# Honda HS720



## alter (Nov 19, 2014)

Does anyone have any insight if this would be a good snowblower? I live in IL, have a paver stone driveway which is a few cars wide and several car lengths long, and a small walk way. Last winter took a really long time to shovel it all when the snow was heavy, so I did some research and I was just about to buy a 24" Sno-Tek 2 stage, based on a lot of reviews, but then I thought maybe that was a bit too large and hefty, especially if there are only a couple inches of snow to blow, and I have limited garage space. I noticed the HS720, was much lighter and about the same price. I have a Honda lawnmower which I really love, so I thought this might be a good choice for me. It looks like it has a 190cc honda engine so I'm not worried about the power, its just this must be new or something cause I can't find any reviews on it or even videos on youtube. Does anyone here own this? Is it a good choice? Will it scratch and leave marks on my paver stones? Thanks


----------



## [email protected] (Nov 21, 2011)

alter said:


> Does anyone have any insight if this would be a good snowblower? I live in IL, have a paver stone driveway which is a few cars wide and several car lengths long, and a small walk way. Last winter took a really long time to shovel it all when the snow was heavy, so I did some research and I was just about to buy a 24" Sno-Tek 2 stage, based on a lot of reviews, but then I thought maybe that was a bit too large and hefty, especially if there are only a couple inches of snow to blow, and I have limited garage space. I noticed the HS720, was much lighter and about the same price. I have a Honda lawnmower which I really love, so I thought this might be a good choice for me. It looks like it has a 190cc honda engine so I'm not worried about the power, its just this must be new or something cause I can't find any reviews on it or even videos on youtube. Does anyone here own this? Is it a good choice? Will it scratch and leave marks on my paver stones? Thanks


The Honda HS720 is a new model, just released this year, so not many reviews yet. I know there are some at Home Depot's website:

*HS720AS Reviews on HomeDepot.com*

Use the SEARCH feature to find other postings about the HS720 on this forum.


----------



## UNDERTAKER (Dec 30, 2013)

ALOHA to the forms.


----------



## Kiss4aFrog (Nov 3, 2013)

Welcome to the forum Alter. 

I think your drive is big enough you'd be much happier with the Sno-Tec. Having a single stage would be nice for light snows as it's fast but if you only have one blower you will be thankful you chose a 2 stage when you get to the pile at the end of the drive the plow leaves you.


----------



## alter (Nov 19, 2014)

Kiss4aFrog said:


> Welcome to the forum Alter.
> 
> I think your drive is big enough you'd be much happier with the Sno-Tec. Having a single stage would be nice for light snows as it's fast but if you only have one blower you will be thankful you chose a 2 stage when you get to the pile at the end of the drive the plow leaves you.

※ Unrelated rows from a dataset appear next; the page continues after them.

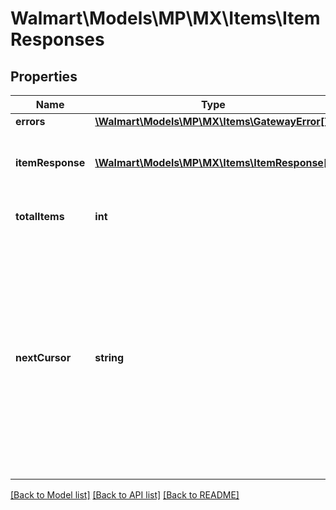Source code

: # Walmart\Models\MP\MX\Items\ItemResponses

## Properties

Name | Type | Description | Notes
------------ | ------------- | ------------- | -------------
**errors** | [**\Walmart\Models\MP\MX\Items\GatewayError[]**](GatewayError.md) |  | [optional]
**itemResponse** | [**\Walmart\Models\MP\MX\Items\ItemResponse[]**](ItemResponse.md) | Items included in the response list |
**totalItems** | **int** | Total Items for the query | [optional]
**nextCursor** | **string** | Used for pagination when more than 200 items are retrieved. The nextCursor value of the response includes a link to another GET call which retrieves the next page of results. | [optional]


[[Back to Model list]](./) [[Back to API list]](../../../../../README.md#supported-apis) [[Back to README]](../../../../../README.md)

Well thanks for the welcomes. I did read the 8 reviews on Homedepot's site for the Honda...which were mostly positive...Oh well the Sno-Tek was sold out online (my car is too small to pick one up in the store). Since they were sold out online, I could not take advantage of the free white glove delivery that Ariens offers on it, so I'm taking a leap of faith and I went ahead and placed the order for the HS720AA. Going to cross my fingers that it works out. I will post a review of it after I use it on this site, in case it interests others who were like me.


----------



## Kiss4aFrog (Nov 3, 2013)

That's a really nice blower and you'll be happy. Only suggestion is to make sure you don't let the EOD pile freeze before you get to it.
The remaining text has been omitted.